--- Supplied entries ---
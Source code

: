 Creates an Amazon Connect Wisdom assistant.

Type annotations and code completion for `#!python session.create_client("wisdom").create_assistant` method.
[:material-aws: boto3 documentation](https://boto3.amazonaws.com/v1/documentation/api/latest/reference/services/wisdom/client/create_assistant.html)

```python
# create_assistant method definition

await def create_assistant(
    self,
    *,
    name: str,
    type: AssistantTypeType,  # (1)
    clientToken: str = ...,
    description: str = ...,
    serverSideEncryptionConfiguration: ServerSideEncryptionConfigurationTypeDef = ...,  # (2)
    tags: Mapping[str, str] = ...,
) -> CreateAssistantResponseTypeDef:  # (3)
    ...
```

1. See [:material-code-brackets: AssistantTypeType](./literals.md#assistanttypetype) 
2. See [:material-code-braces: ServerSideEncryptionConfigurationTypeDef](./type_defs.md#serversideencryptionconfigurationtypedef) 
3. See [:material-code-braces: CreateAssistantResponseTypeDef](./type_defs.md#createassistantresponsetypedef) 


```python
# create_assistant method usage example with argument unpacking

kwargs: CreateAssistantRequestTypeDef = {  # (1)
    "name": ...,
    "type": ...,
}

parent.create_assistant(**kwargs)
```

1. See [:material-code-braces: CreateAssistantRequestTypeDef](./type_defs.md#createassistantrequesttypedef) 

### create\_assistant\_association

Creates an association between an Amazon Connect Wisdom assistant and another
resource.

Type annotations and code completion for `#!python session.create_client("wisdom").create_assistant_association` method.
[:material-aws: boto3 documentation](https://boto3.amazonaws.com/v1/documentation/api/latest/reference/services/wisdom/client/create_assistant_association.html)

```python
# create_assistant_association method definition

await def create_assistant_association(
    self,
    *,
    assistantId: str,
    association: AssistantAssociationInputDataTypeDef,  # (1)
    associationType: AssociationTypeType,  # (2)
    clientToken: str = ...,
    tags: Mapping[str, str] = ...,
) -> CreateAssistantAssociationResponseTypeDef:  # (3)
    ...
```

--- The problem ---
Where a line above holds the string "await", copy that line.

--- Result below ---
await def create_assistant(
await def create_assistant_association(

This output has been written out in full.